[INPUT RECORDS Boundary: Start]

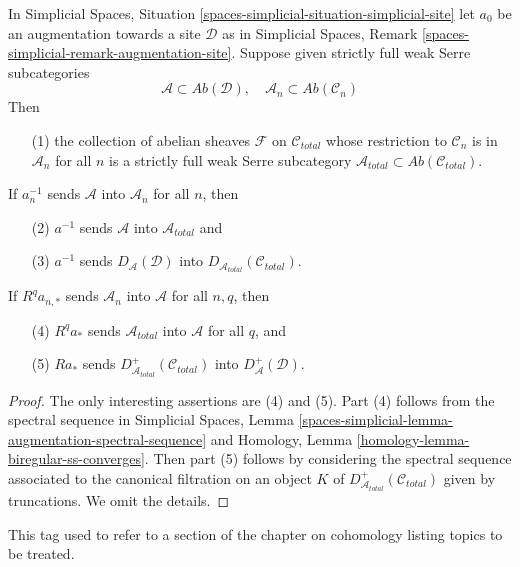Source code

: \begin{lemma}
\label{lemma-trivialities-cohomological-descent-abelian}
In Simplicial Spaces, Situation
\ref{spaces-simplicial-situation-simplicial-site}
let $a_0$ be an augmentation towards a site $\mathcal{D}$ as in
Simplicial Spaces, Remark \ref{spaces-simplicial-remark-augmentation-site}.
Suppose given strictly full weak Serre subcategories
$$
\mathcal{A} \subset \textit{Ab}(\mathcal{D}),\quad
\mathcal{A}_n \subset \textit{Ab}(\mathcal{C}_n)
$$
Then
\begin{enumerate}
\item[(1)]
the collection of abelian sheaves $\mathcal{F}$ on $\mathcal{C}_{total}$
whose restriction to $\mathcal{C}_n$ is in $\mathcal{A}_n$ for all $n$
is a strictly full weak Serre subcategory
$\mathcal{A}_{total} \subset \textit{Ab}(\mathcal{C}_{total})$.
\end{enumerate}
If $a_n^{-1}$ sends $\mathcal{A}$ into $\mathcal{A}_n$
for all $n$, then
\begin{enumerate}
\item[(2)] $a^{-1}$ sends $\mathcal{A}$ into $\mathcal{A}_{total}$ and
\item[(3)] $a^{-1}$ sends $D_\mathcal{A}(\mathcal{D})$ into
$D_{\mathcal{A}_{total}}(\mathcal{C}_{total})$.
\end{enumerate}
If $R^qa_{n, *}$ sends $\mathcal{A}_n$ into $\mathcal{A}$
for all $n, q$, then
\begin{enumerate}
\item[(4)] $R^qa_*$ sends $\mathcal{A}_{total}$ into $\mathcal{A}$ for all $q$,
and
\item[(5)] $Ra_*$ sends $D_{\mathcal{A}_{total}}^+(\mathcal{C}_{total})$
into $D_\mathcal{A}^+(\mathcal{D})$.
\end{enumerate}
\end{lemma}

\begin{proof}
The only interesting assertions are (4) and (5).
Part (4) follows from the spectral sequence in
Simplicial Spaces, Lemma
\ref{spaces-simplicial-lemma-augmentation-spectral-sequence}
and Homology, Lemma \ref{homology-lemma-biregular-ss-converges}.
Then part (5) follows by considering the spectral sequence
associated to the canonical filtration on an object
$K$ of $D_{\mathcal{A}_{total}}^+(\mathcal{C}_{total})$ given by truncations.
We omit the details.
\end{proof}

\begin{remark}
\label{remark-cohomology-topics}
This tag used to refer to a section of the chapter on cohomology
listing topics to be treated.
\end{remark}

[INPUT RECORDS Boundary: End]
[INPUT RECORDS Boundary: Start]

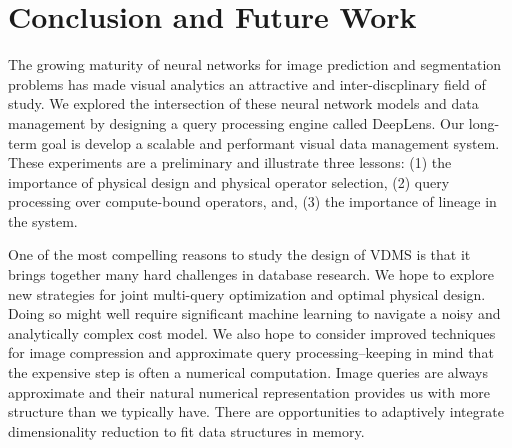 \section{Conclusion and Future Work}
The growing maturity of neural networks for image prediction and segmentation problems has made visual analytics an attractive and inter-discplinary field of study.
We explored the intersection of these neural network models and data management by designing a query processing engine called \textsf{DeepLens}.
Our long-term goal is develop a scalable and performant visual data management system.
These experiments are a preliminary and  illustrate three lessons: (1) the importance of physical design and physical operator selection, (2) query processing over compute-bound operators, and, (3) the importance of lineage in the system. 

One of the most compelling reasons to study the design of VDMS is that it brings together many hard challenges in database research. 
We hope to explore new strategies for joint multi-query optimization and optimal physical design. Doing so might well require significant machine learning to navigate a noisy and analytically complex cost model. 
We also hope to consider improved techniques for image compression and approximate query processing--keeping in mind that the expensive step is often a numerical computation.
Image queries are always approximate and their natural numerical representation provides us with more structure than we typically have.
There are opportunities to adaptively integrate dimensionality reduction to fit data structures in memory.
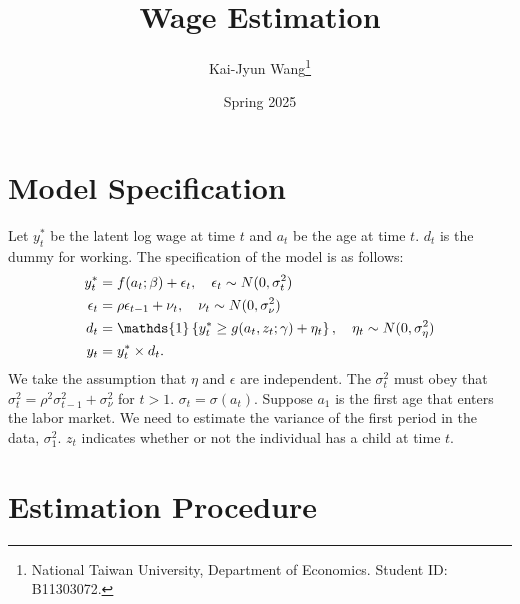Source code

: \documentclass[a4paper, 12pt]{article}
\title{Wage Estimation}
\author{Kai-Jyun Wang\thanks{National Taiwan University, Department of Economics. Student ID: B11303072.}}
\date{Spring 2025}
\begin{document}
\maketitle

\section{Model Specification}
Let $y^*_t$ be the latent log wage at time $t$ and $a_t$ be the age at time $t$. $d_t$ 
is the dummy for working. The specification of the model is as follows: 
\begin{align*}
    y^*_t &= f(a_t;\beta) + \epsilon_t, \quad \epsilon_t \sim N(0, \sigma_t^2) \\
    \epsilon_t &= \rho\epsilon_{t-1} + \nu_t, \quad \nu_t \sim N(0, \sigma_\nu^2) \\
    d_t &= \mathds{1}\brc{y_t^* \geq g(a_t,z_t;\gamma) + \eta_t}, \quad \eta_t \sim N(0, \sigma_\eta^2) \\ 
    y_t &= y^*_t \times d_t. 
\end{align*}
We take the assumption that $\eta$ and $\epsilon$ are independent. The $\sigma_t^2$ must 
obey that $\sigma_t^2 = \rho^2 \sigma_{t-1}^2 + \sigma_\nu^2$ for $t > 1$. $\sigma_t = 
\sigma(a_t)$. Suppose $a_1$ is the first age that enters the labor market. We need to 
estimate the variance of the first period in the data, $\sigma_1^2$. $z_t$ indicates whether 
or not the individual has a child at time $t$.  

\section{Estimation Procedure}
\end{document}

[INPUT RECORDS Boundary: End]
[INPUT RECORDS Boundary: Start]

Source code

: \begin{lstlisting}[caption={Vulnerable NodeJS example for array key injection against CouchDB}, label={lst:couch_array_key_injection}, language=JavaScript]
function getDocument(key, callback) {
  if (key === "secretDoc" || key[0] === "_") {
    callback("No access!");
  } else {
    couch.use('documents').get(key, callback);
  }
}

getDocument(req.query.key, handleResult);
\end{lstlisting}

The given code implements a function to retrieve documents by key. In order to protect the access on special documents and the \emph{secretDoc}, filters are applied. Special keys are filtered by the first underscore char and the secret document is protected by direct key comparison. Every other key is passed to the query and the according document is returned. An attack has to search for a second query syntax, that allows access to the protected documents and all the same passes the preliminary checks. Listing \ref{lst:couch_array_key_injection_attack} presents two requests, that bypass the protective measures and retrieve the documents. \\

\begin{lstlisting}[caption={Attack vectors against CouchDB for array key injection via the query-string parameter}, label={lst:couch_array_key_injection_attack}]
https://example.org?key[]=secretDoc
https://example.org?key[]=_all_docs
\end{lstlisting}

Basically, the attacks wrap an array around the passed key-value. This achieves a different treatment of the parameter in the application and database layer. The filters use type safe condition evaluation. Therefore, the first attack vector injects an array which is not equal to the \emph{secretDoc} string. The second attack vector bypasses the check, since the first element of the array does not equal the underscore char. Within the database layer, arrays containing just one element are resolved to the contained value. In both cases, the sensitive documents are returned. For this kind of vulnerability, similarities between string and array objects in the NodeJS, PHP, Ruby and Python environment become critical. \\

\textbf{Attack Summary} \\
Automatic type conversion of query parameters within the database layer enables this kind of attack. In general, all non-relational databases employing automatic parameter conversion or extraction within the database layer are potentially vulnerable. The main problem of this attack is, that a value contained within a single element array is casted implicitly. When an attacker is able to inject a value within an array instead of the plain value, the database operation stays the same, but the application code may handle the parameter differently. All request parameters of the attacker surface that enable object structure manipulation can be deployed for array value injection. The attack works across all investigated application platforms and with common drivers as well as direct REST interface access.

[INPUT RECORDS Boundary: End]

## BRIEF
Copy here each line of the preceding records with "https" in it.

## ANSWER FOR THE TASK
https://example.org?key[]=secretDoc
https://example.org?key[]=_all_docs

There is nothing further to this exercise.